**WORK REQUIRED**
Nothing below is to be printed except the lines between the line holding "def p2q(f: P): Q" and the line holding "types have a", inclusive, each exactly as it appears.

**DATASET ENTRIES**
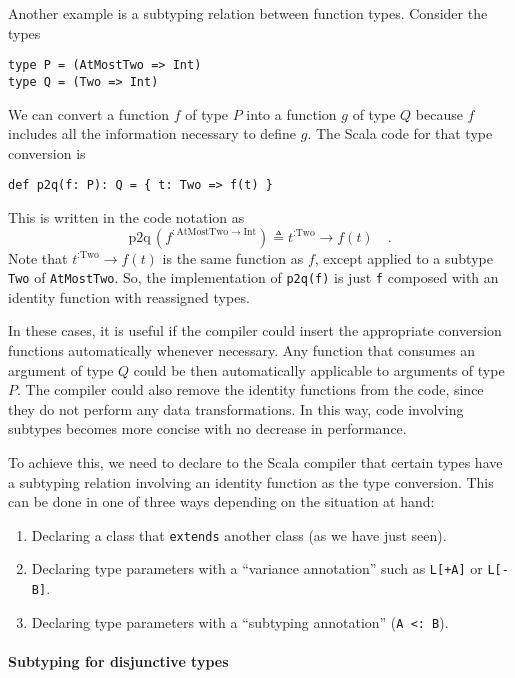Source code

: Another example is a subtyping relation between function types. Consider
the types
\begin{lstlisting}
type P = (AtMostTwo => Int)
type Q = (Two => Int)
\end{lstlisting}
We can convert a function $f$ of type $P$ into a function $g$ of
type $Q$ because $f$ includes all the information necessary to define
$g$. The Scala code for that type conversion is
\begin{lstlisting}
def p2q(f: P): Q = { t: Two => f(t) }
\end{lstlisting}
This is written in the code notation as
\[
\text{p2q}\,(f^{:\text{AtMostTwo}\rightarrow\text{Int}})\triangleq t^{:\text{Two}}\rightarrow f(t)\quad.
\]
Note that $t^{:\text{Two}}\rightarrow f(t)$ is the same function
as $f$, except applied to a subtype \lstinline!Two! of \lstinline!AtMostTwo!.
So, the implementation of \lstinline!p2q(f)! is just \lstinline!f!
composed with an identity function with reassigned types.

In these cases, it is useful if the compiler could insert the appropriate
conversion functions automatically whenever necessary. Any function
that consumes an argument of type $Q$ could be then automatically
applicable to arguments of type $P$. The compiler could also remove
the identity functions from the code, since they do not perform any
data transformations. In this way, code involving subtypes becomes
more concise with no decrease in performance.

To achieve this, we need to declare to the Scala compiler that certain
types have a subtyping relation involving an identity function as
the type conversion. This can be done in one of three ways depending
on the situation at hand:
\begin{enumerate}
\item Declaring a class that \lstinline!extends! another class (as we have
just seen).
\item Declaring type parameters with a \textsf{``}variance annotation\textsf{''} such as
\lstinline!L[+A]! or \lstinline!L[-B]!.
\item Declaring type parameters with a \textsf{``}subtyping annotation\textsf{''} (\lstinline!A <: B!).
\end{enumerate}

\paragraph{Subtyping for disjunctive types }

---

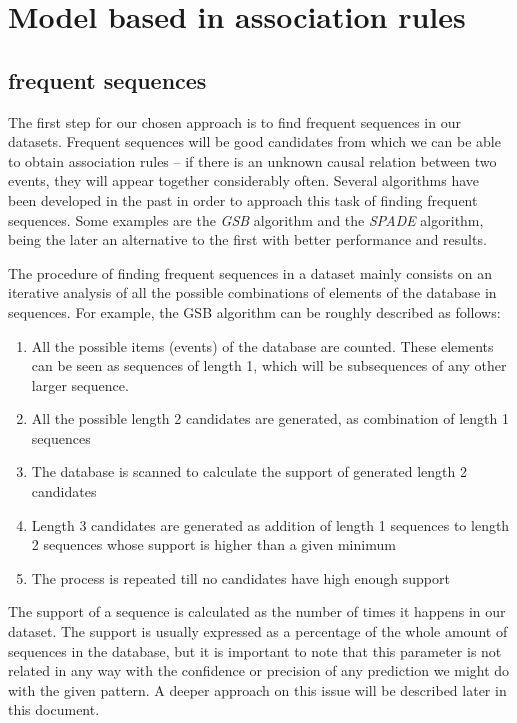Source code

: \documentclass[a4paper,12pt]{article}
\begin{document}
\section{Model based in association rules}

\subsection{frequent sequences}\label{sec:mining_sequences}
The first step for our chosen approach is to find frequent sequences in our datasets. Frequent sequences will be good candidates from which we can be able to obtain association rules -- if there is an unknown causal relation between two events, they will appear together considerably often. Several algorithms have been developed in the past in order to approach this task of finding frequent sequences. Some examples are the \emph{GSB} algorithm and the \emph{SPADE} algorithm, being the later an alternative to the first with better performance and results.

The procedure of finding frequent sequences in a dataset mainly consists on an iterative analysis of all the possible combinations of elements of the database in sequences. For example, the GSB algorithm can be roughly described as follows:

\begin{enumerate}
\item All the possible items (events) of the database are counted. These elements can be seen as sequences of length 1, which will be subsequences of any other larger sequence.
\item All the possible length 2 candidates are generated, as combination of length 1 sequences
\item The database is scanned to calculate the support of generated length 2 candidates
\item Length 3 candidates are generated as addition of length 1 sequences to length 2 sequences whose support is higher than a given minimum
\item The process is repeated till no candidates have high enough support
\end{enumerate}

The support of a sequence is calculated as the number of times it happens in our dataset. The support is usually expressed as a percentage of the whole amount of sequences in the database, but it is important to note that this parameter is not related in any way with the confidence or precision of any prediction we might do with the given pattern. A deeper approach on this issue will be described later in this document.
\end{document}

==

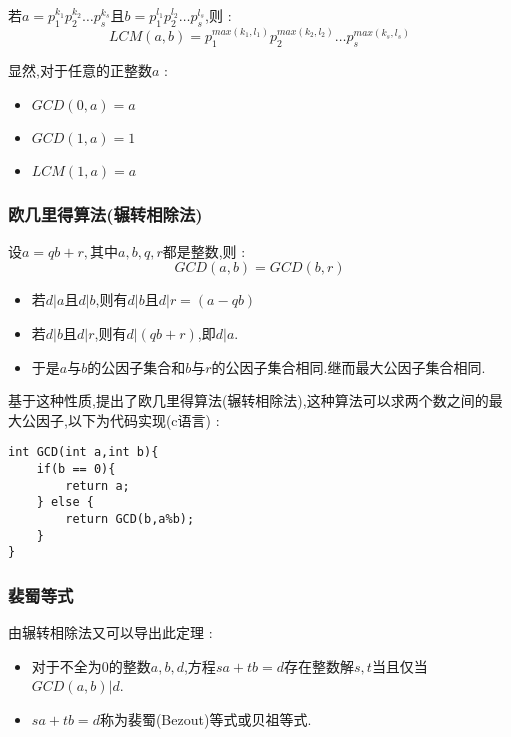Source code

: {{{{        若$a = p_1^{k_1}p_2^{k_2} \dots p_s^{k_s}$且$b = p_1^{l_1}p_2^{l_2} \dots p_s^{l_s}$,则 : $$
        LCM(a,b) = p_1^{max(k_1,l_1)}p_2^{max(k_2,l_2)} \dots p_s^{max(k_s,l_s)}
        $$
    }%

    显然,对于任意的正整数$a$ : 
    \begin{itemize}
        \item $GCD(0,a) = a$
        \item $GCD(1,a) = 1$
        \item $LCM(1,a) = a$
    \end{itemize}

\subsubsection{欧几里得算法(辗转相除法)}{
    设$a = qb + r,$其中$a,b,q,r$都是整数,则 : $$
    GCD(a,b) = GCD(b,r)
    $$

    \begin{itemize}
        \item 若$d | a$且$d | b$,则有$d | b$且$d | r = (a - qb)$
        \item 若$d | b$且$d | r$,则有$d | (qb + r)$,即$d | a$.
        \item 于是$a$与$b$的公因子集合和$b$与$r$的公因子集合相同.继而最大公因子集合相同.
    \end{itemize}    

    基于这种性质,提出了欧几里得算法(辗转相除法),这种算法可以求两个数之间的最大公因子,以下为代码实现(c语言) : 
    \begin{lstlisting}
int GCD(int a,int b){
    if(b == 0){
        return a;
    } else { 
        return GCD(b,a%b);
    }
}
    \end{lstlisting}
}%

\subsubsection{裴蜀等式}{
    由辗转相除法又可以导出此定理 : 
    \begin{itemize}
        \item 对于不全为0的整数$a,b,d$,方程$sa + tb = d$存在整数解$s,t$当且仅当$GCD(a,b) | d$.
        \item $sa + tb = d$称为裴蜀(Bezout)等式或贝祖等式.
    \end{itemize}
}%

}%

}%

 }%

**WRITTEN ANSWER**
def p2q(f: P): Q = { t: Two => f(t) }
\end{lstlisting}
This is written in the code notation as
\[
\text{p2q}\,(f^{:\text{AtMostTwo}\rightarrow\text{Int}})\triangleq t^{:\text{Two}}\rightarrow f(t)\quad.
\]
Note that $t^{:\text{Two}}\rightarrow f(t)$ is the same function
as $f$, except applied to a subtype \lstinline!Two! of \lstinline!AtMostTwo!.
So, the implementation of \lstinline!p2q(f)! is just \lstinline!f!
composed with an identity function with reassigned types.

In these cases, it is useful if the compiler could insert the appropriate
conversion functions automatically whenever necessary. Any function
that consumes an argument of type $Q$ could be then automatically
applicable to arguments of type $P$. The compiler could also remove
the identity functions from the code, since they do not perform any
data transformations. In this way, code involving subtypes becomes
more concise with no decrease in performance.

To achieve this, we need to declare to the Scala compiler that certain
types have a subtyping relation involving an identity function as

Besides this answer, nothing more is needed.